Antônio Carlos Policer
— Mãe, dá o de comer.
— Logo chega, Filho.
Quando à mesa, mastigavam a própria miséria em uma borra disforme e indigna de qualquer apetite.
O Pai e sua cartucheira viviam à procura de algum preá ou tatu que se arribasse por lá. A Mãe teimava na hortinha com a terra que negava o pão. O Filho, agarrado à sua caixinha, era o que mais tinha fome.
— Mãe, dá o de comer.
— Logo, Filho. Vai brincar.
Nas mãos do Filho a caixinha virava caminhão se na horizontal, prédio se na vertical, virava até um peba bem gordo, desses bons de saborear.
Em outros tempos a terra foi mais gentil: preás pegavam-se aos bandos, a horta cedia verduras e legumes frescos, o Pai dispunha de três reses gordas, o Filho festejava os lambaris que pescava no córrego. Porém, a seca assolou tudo.

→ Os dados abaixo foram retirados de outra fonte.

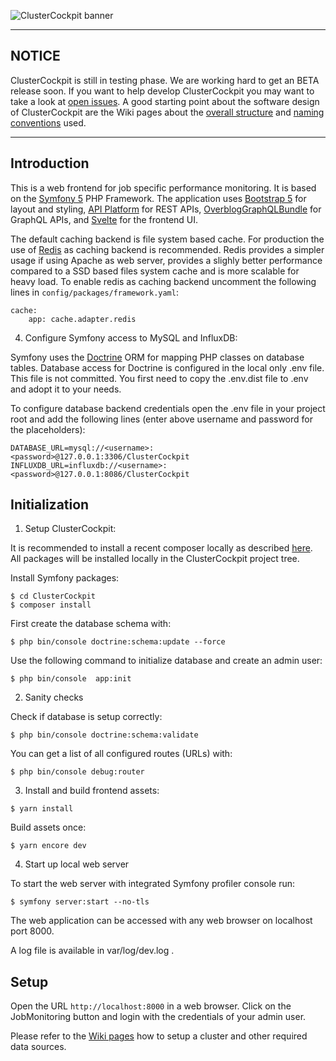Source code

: ![ClusterCockpit banner](https://github.com/ClusterCockpit/ClusterCockpit/wiki/img/ClusterCockpit-banner-small.png)

--------------------------------------------------------------------------------
NOTICE
--------------------------------------------------------------------------------

ClusterCockpit is still in testing phase. We are working hard to get an BETA release soon.
If you want to help develop ClusterCockpit you may want to take a look at [open issues](https://github.com/ClusterCockpit/ClusterCockpit/issues?q=is%3Aopen+is%3Aissue).
A good starting point about the software design of ClusterCockpit are the Wiki
pages about the [overall structure](https://github.com/ClusterCockpit/ClusterCockpit/wiki/DEV-Software-structure)
and [naming conventions](https://github.com/ClusterCockpit/ClusterCockpit/wiki/DEV-Conventions)
used.

--------------------------------------------------------------------------------
Introduction
--------------------------------------------------------------------------------

This is a web frontend for job specific performance monitoring. It is based on
the [Symfony 5](https://symfony.com) PHP Framework. The application uses
[Bootstrap 5](http://getbootstrap.com) for layout and styling,
[API Platform](https://api-platform.com/) for REST APIs,
[OverblogGraphQLBundle](https://github.com/overblog/GraphQLBundle) for GraphQL APIs,  and
[Svelte](https://svelte.dev/) for the frontend UI.



The default caching backend is file system based cache. For production the use
of [Redis](https://redis.io) as caching backend is recommended. Redis provides
a simpler usage if using Apache as web server, provides a slighly better
performance compared to a SSD based files system cache and is more scalable for
heavy load. To enable redis as caching backend uncomment the following lines in
`config/packages/framework.yaml`:

```
cache:
    app: cache.adapter.redis
```

4. Configure Symfony access to MySQL and InfluxDB:

Symfony uses the [Doctrine](https://www.doctrine-project.org) ORM for mapping
PHP classes on  database tables. Database access for Doctrine is configured in
the local only .env file. This file is not committed. You first need to copy
the .env.dist file to .env and adopt it to your needs.

To configure database backend credentials open the .env file in your project
root and add the following lines (enter above username and password for the
placeholders):

```
DATABASE_URL=mysql://<username>:<password>@127.0.0.1:3306/ClusterCockpit
INFLUXDB_URL=influxdb://<username>:<password>@127.0.0.1:8086/ClusterCockpit
```

## Initialization

1. Setup ClusterCockpit:

It is recommended to install a recent composer locally as described
[here](https://getcomposer.org/download/). All packages will be installed
locally in the ClusterCockpit project tree.

Install Symfony packages:

```
$ cd ClusterCockpit
$ composer install
```

First create the database schema with:

```
$ php bin/console doctrine:schema:update --force
```

Use the following command to initialize database and create an admin user:

```
$ php bin/console  app:init
```

2. Sanity checks

Check if database is setup correctly:
```
$ php bin/console doctrine:schema:validate
```

You can get a list of all configured routes (URLs) with:
```
$ php bin/console debug:router
```

3. Install and build frontend assets:
```
$ yarn install
```
Build assets once:
```
$ yarn encore dev
```

4. Start up local web server

To start the web server with integrated Symfony profiler console run:
```
$ symfony server:start --no-tls
```

The web application can be accessed with any web browser on localhost port 8000.

A log file is available in var/log/dev.log .

## Setup

Open the URL `http://localhost:8000` in a web browser. Click on the
JobMonitoring button and login with the credentials of your admin user.

Please refer to the [Wiki pages](https://github.com/ClusterCockpit/ClusterCockpit/wiki) how to setup a
cluster and other required data sources.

Naquela imensidão de sol e céu, somente a choupana de barro e a vontade de viver.
— Mãe, dá o de comer.
— Logo, Filho. Vai brincar.
— Por que chora, Mãe?
— Não é choro, não, Filho. É suor.
De vez em quando o Pai trazia um caçado, que a Mãe preparava com satisfação. O Pai era quem menos comia. Finda a refeição, lá ia o Filho com sua caixinha, da qual não largava.
Agora a caixa era um navio, que o levava rumo ao horizonte. Depois dele tem gente boa, pensava o Filho, e um lugar bonito para morar. Lá, todos são felizes e as mães não choram. Os pais descansam e os filhos têm caixinhas para brincar.
— Mãe, dá o de comer.
— Demora, Filho, mas chega.
— Não chora, Mãe. Tem fé.
— Fé a Mãe tem, Filho.
— Cadê o Pai, que não vem?
— Pai está labutando no mato.
Sentado na caixinha, que agora era banco, o Filho rogava alívio. Os dias tornavam-se mais compridos. A fome, mais prolongada. Os choros, mais estridentes.
— Mãe, dá o de comer.
— Se Deus quiser, Filho, logo chegará.
E não chegou mais.
O que restou foram apenas corpos, cansados e famintos. Um Pai e ombros fortes. Uma Mãe e um choro. Um Filho e sonhos.
Na caixa de Pandora, féretro dos dons, o Filho esfaimado dormia tranquilo, na esperança de outros brasis.